BEGIN PROVIDED DATA
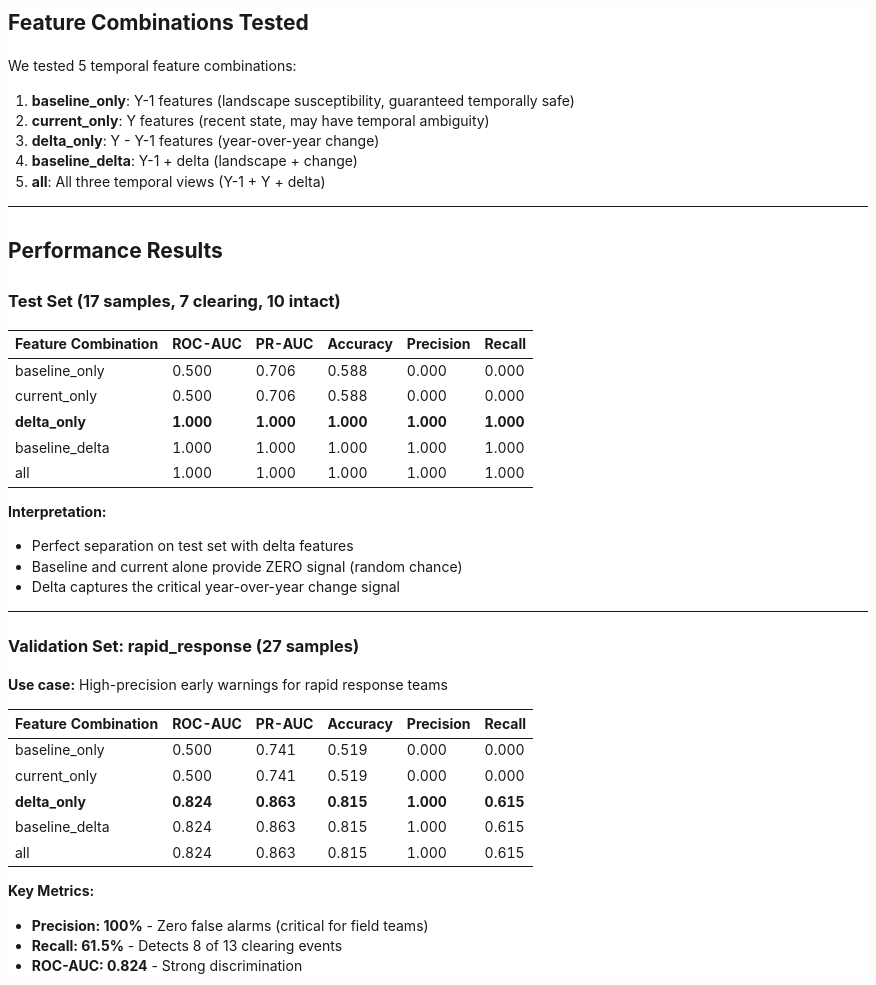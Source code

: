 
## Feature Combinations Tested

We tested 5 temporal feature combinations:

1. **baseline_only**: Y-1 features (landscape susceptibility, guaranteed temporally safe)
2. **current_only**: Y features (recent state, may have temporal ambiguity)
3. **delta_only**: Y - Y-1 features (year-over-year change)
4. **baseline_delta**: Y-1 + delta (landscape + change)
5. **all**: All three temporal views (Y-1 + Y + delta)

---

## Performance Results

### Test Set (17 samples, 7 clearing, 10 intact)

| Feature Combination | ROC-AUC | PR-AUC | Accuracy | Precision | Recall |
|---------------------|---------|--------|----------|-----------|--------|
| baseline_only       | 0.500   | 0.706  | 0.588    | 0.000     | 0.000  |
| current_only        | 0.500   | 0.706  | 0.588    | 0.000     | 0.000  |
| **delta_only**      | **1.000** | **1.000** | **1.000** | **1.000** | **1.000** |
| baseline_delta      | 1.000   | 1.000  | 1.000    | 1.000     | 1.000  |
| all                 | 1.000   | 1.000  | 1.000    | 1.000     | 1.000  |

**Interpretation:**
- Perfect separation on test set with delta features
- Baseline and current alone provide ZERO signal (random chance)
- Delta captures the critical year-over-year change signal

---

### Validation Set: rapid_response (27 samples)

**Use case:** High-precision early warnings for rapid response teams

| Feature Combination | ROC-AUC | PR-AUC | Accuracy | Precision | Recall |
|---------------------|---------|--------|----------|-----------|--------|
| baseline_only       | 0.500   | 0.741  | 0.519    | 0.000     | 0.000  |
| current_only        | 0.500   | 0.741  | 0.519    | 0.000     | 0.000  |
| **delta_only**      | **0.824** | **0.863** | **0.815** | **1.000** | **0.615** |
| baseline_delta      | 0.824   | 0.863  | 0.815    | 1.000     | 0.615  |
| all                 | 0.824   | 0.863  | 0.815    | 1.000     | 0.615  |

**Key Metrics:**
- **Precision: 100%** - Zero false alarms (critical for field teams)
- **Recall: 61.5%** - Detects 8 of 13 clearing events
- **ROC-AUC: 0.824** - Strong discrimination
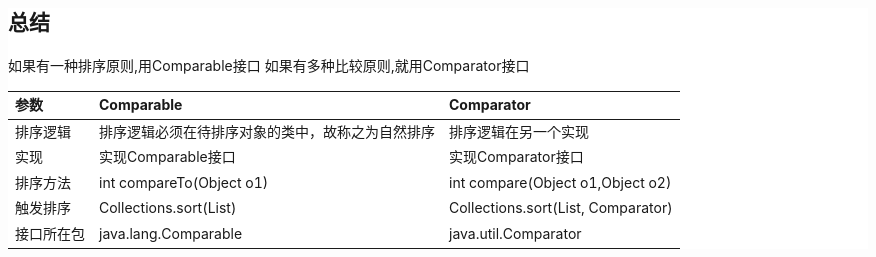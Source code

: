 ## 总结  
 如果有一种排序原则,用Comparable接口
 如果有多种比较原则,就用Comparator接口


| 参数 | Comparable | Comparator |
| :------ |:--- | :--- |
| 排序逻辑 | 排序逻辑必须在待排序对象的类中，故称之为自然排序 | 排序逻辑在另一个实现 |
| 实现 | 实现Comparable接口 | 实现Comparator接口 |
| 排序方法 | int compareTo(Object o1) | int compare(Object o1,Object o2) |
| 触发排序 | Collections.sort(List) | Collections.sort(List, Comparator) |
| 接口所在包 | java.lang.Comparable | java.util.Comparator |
END PROVIDED DATA
> _AIM OF THE TASK_:
Type out all of the records exactly, leaving out any picture.

> _ANSWER TO THIS TASK_:
Source code

: 
## Feature Combinations Tested

We tested 5 temporal feature combinations:

1. **baseline_only**: Y-1 features (landscape susceptibility, guaranteed temporally safe)
2. **current_only**: Y features (recent state, may have temporal ambiguity)
3. **delta_only**: Y - Y-1 features (year-over-year change)
4. **baseline_delta**: Y-1 + delta (landscape + change)
5. **all**: All three temporal views (Y-1 + Y + delta)

---

## Performance Results

### Test Set (17 samples, 7 clearing, 10 intact)

| Feature Combination | ROC-AUC | PR-AUC | Accuracy | Precision | Recall |
|---------------------|---------|--------|----------|-----------|--------|
| baseline_only       | 0.500   | 0.706  | 0.588    | 0.000     | 0.000  |
| current_only        | 0.500   | 0.706  | 0.588    | 0.000     | 0.000  |
| **delta_only**      | **1.000** | **1.000** | **1.000** | **1.000** | **1.000** |
| baseline_delta      | 1.000   | 1.000  | 1.000    | 1.000     | 1.000  |
| all                 | 1.000   | 1.000  | 1.000    | 1.000     | 1.000  |

**Interpretation:**
- Perfect separation on test set with delta features
- Baseline and current alone provide ZERO signal (random chance)
- Delta captures the critical year-over-year change signal

---

### Validation Set: rapid_response (27 samples)

**Use case:** High-precision early warnings for rapid response teams

| Feature Combination | ROC-AUC | PR-AUC | Accuracy | Precision | Recall |
|---------------------|---------|--------|----------|-----------|--------|
| baseline_only       | 0.500   | 0.741  | 0.519    | 0.000     | 0.000  |
| current_only        | 0.500   | 0.741  | 0.519    | 0.000     | 0.000  |
| **delta_only**      | **0.824** | **0.863** | **0.815** | **1.000** | **0.615** |
| baseline_delta      | 0.824   | 0.863  | 0.815    | 1.000     | 0.615  |
| all                 | 0.824   | 0.863  | 0.815    | 1.000     | 0.615  |

**Key Metrics:**
- **Precision: 100%** - Zero false alarms (critical for field teams)
- **Recall: 61.5%** - Detects 8 of 13 clearing events
- **ROC-AUC: 0.824** - Strong discrimination
Source code

: ## 总结  
 如果有一种排序原则,用Comparable接口
 如果有多种比较原则,就用Comparator接口


| 参数 | Comparable | Comparator |
| :------ |:--- | :--- |
| 排序逻辑 | 排序逻辑必须在待排序对象的类中，故称之为自然排序 | 排序逻辑在另一个实现 |
| 实现 | 实现Comparable接口 | 实现Comparator接口 |
| 排序方法 | int compareTo(Object o1) | int compare(Object o1,Object o2) |
| 触发排序 | Collections.sort(List) | Collections.sort(List, Comparator) |
| 接口所在包 | java.lang.Comparable | java.util.Comparator |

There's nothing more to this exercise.